Tuesday, from Wooler to Kelso, 24 miles. For six miles quite a plain, and a good view of Till Water for 15 miles. It overflows at times many hundreds of acres. They have been at a great expense in banking, and have secured themselves pretty well; it is only stagnant water by a flood, and does not carry off any soil, but improves it. From that till within four miles of Kelso High Lands, a great deal is taken in from Wark Commons and well improved. When nigh to Kelso, husbandry then shines every field; regular straight ridges, good fences, the land clean, and every department carried on to the purpose. All the way up the Tweed to Ancrum Bridge the tenants vie with each other. They, to be sure, have a tractable soil to work upon, and a very moderate quantity of lime or marI can work the land; still the farmers deserve credit, and are not outdone in any country or corner I ever yet saw. Were Mr Frost at Windsor to see farming here, he would repeat his hourly prayer, O Lord. Perhaps it may be said I am partial to my own country, but that I deny; any traveller who makes the same tour will agree with me.

Morpeth, Alnwick and Wooler: 2nd-3rd May

Alnwick Farmer's Folly DB

Alnwick – Farmer’s Folly

Sunday afternoon, from Morpeth to Alnwick, 20 miles. Still the soil is clay for a long way; when at Alnwick it is turnip soil. Nothing worth remarking this ride. For fifty miles back asses seem to be a great part of their stock. You cannot travel a mile any way but you meet with asses, either feeding on the road-side, or employed some way or other. They give the country a mean-like appearance. Alnwick is a small place, very irregularly laid out. The castle has been lately repaired. After twenty years work upon it on the outside, there is nothing very grand; but within it is very richly furnished and very fine paintings. The Duke of Northumberland stays here some months at a time. In conversing with some of the inhabitants, I found them rank democrats.

May 3rd.- Monday, from Alnwick to Wooler Haughhead, 16 miles. For six miles, very wild moor rocks, after that a pretty plain road. .Some hill and dale; good farming; some very renowned graziers on this stage. Nigh to Wooler Haugh-head, large farms and very fine stock are seen, and the very best breeds of sheep. This is a very good inn, but a very damp situation.
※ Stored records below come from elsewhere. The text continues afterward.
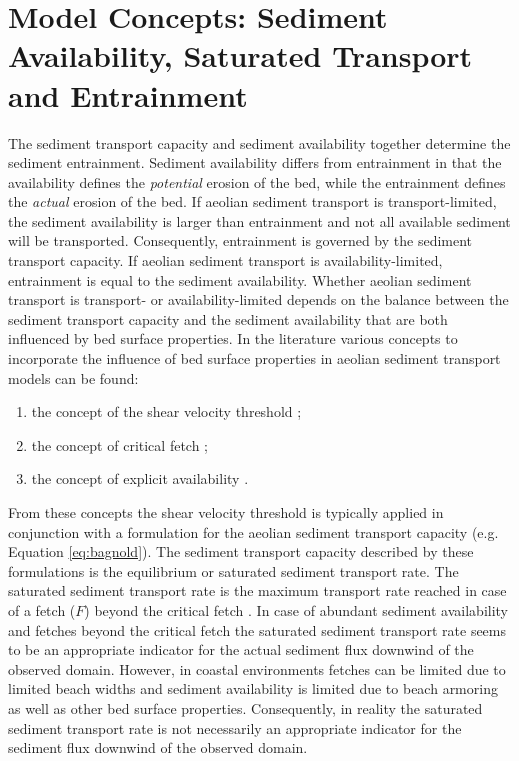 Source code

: \section{Model Concepts: Sediment Availability, Saturated Transport
  and Entrainment}
\label{sec:model_concepts}

The sediment transport capacity and sediment availability together
determine the sediment entrainment. Sediment availability differs from
entrainment in that the availability defines the \emph{potential}
erosion of the bed, while the entrainment defines the \emph{actual}
erosion of the bed. If aeolian sediment transport is
transport-limited, the sediment availability is larger than
entrainment and not all available sediment will be
transported. Consequently, entrainment is governed by the sediment
transport capacity. If aeolian sediment transport is
availability-limited, entrainment is equal to the sediment
availability. Whether aeolian sediment transport is transport- or
availability-limited depends on the balance between the sediment
transport capacity and the sediment availability that are both
influenced by bed surface properties. In the literature various
concepts to incorporate the influence of bed surface properties in
aeolian sediment transport models can be found: 

\begin{enumerate}
\item the concept of the shear velocity threshold
  \citep[e.g.][]{Howard1977, Dyer1986, Belly1964, Johnson1965,
    Hotta1984, Nickling1981, Arens1996};
\item the concept of critical fetch \citep[e.g.][]{Bauer2002,
    DelgadoFernandez2010};
\item the concept of explicit availability \citep[or
  supply;][]{deVries2014a}.
\end{enumerate}

From these concepts the shear velocity threshold is typically applied
in conjunction with a formulation for the aeolian sediment transport
capacity (e.g. Equation \ref{eq:bagnold}). The sediment transport
capacity described by these formulations is the equilibrium or
saturated sediment transport rate. The saturated sediment transport
rate is the maximum transport rate reached in case of a fetch ($F$)
beyond the critical fetch \citep[$F_{\mathrm{c}}$, ][]{Bauer2002}. In
case of abundant sediment availability and fetches beyond the critical
fetch the saturated sediment transport rate seems to be an appropriate
indicator for the actual sediment flux downwind of the observed
domain. However, in coastal environments fetches can be limited due to
limited beach widths \citep[e.g.][]{Jackson1999, Bauer2009,
  DavidsonArnott2005, DelgadoFernandez2010, Dong2004a} and sediment
availability is limited due to beach armoring as well as other bed
surface properties. Consequently, in reality the saturated sediment
transport rate is not necessarily an appropriate indicator for the
sediment flux downwind of the observed domain.

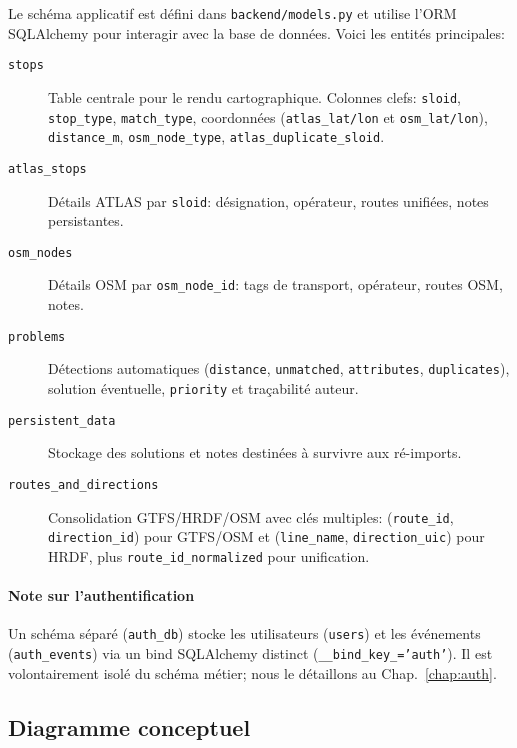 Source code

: Le schéma applicatif est défini dans \texttt{backend/models.py} et utilise l'ORM SQLAlchemy pour interagir avec la base de données. Voici les entités principales:

\begin{description}
  \item[\texttt{stops}] Table centrale pour le rendu cartographique. Colonnes clefs: \texttt{sloid}, \texttt{stop\_type}, \texttt{match\_type}, coordonnées (\texttt{atlas\_lat/lon} et \texttt{osm\_lat/lon}), \texttt{distance\_m}, \texttt{osm\_node\_type}, \texttt{atlas\_duplicate\_sloid}.
  
  \item[\texttt{atlas\_stops}] Détails ATLAS par \texttt{sloid}: désignation, opérateur, routes unifiées, notes persistantes.
  
  \item[\texttt{osm\_nodes}] Détails OSM par \texttt{osm\_node\_id}: tags de transport, opérateur, routes OSM, notes.
  
  \item[\texttt{problems}] Détections automatiques (\texttt{distance}, \texttt{unmatched}, \texttt{attributes}, \texttt{duplicates}), solution éventuelle, \texttt{priority} et traçabilité auteur.
  
  \item[\texttt{persistent\_data}] Stockage des solutions et notes destinées à survivre aux ré-imports.
  
  \item[\texttt{routes\_and\_directions}] Consolidation GTFS/HRDF/OSM avec clés multiples: (\texttt{route\_id}, \texttt{direction\_id}) pour GTFS/OSM et (\texttt{line\_name}, \texttt{direction\_uic}) pour HRDF, plus \texttt{route\_id\_normalized} pour unification.
\end{description}

\paragraph{Note sur l'authentification} Un schéma séparé (\texttt{auth\_db}) stocke les utilisateurs (\texttt{users}) et les événements (\texttt{auth\_events}) via un bind SQLAlchemy distinct (\texttt{\_\_bind\_key\_='auth'}). Il est volontairement isolé du schéma métier; nous le détaillons au Chap.~\ref{chap:auth}.

\subsection*{Diagramme conceptuel}

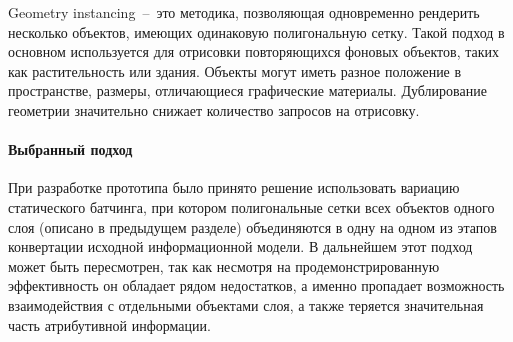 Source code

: \begin{enumerate}
{        Geometry instancing~--~это методика, позволяющая
        одновременно рендерить нес\-колько объектов, имеющих
        одинаковую полигональную сетку.
        Такой подход в основном используется для отрисовки
        повторяющихся фоновых объектов, таких как растительность или здания.
        Объекты могут иметь разное положение в пространстве,
        размеры, отличающиеся графические материалы.
        Дублирование геометрии значительно снижает
        количество запросов на отрисовку.
    }
\end{enumerate}

\paragraph{Выбранный подход}

При разработке прототипа было принято решение
использовать вариацию статического батчинга,
при котором полигональные сетки всех объектов одного слоя
(описано в предыдущем разделе)
объединяются в одну на одном из этапов конвертации
исходной информационной модели.
В дальнейшем этот подход может быть пересмотрен,
так как несмотря на продемонстрированную эффективность
он обладает рядом недостатков,
а именно пропадает возможность взаимодействия с
отдельными объектами слоя, а также
теряется значительная часть атрибутивной информации.
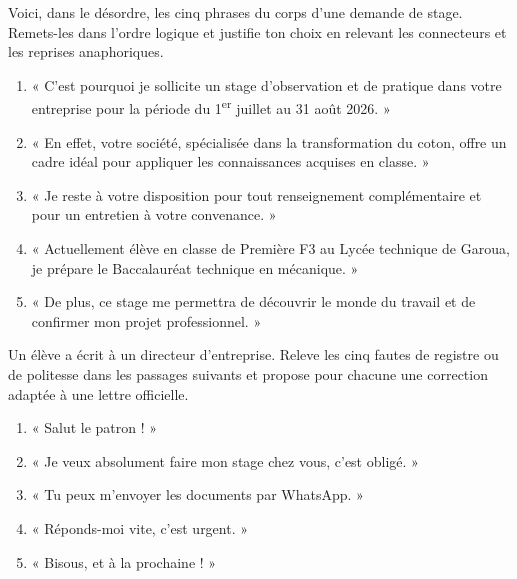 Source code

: \documentclass[11pt]{article}
\begin{document}
\begin{exercice}
Voici, dans le désordre, les cinq phrases du corps d'une demande de stage. Remets-les dans l'ordre logique et justifie ton choix en relevant les connecteurs et les reprises anaphoriques.
\begin{enumerate}
\item « C'est pourquoi je sollicite un stage d'observation et de pratique dans votre entreprise pour la période du 1\textsuperscript{er} juillet au 31 août 2026. »
\item « En effet, votre société, spécialisée dans la transformation du coton, offre un cadre idéal pour appliquer les connaissances acquises en classe. »
\item « Je reste à votre disposition pour tout renseignement complémentaire et pour un entretien à votre convenance. »
\item « Actuellement élève en classe de Première F3 au Lycée technique de Garoua, je prépare le Baccalauréat technique en mécanique. »
\item « De plus, ce stage me permettra de découvrir le monde du travail et de confirmer mon projet professionnel. »
\end{enumerate}
\end{exercice}

\begin{exercice}
Un élève a écrit à un directeur d'entreprise. Releve les cinq fautes de registre ou de politesse dans les passages suivants et propose pour chacune une correction adaptée à une lettre officielle.
\begin{enumerate}
\item « Salut le patron ! »
\item « Je veux absolument faire mon stage chez vous, c'est obligé. »
\item « Tu peux m'envoyer les documents par WhatsApp. »
\item « Réponds-moi vite, c'est urgent. »
\item « Bisous, et à la prochaine ! »
\end{enumerate}
\end{exercice}
\end{document}
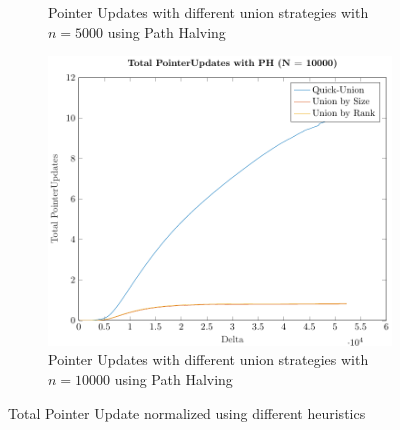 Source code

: \begin{figure}[ht]
\begin{subfigure}{0.32\textwidth}
        \caption{Pointer Updates with different union strategies with $n = 5000$ using Path Halving}
    \end{subfigure}%
    \hfill
    \begin{subfigure}{0.32\textwidth}
        \centering
        \includegraphics[width=\textwidth]{../images/plotPHFull10000_PointerUpdates.pdf}
        \caption{Pointer Updates with different union strategies with $n = 10000$ using Path Halving}
    \end{subfigure}

    \caption{Total Pointer Update normalized using different heuristics}
    \label{fig:tpuH}
\end{figure}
To Wooler, 1½ miles. Quite a level and good turnip soil. Wooler stands upon a bank head, a little off the water, a poor looking place, and of very bad access.

Newcastle: 1st May

Saturday.- From Sunderland to Newcastle, 12 miles; quite flat all the way; a very fine country. The soil-a yellow gravel, most of it – none of the richest, but well cultivated and well inclosed. Gateshead, south end of Newcastle bridge, was formerly very steep, banky road. They have altered the road by casting down houses, and have made a new street in a different direction, and now pretty easy. Newcastle bridge widening just now, an addition built to every pier, it will be 10 feet wider. Newcastle is much improved of late years in point of trade, and comfortable to its size, and is nowhere exceeded in Britain. The streets in some places are steep. The butcher market, which is a very large one, stand all in the street, which is a very great nuisance.

Newcastle Exchange SH3

Newcastle Exchange


From Newcastle to Morpeth, 15 miles. This stage is mostly a clay soil, but very well farmed. A great deal of wheat sown; the fences very much like ours in Scotland. Near to Morpeth the soil turns out very rich. Morpeth is a very large town; it is mostly one street, but very often some back lanes. Here they have a continual weekly market for fat cattle and sheep, as also for lean stock at certain seasons. Butchers from Newcastle, Shields, Sunderland, Durham, and many less places, provide themselves here. There is more fat stock here than at both Dalkeith and Edinburgh.

Morpeth bridge & chapel GM

Morpeth Bridge

Darlington: 30th April

Friday, from Great Smeaton to Rushby House Inn, 15 miles. For many miles the soil is pretty good, but as you come on the climate is worse, more bleak, and the soil worse, and the country has not the same warm appearance. Coming on, passed through Darlington, a very neat and large town; a fine market place. Here they have two banks, a good deal of woollen manufacture, principally worsted. A few miles from this is a famous breeder of cattle. He has a bull just now, for which he has been offered £1000. He serves at £10, 10s each cow. The very best shorthorned cattle are bred here, called the Teeswater breed.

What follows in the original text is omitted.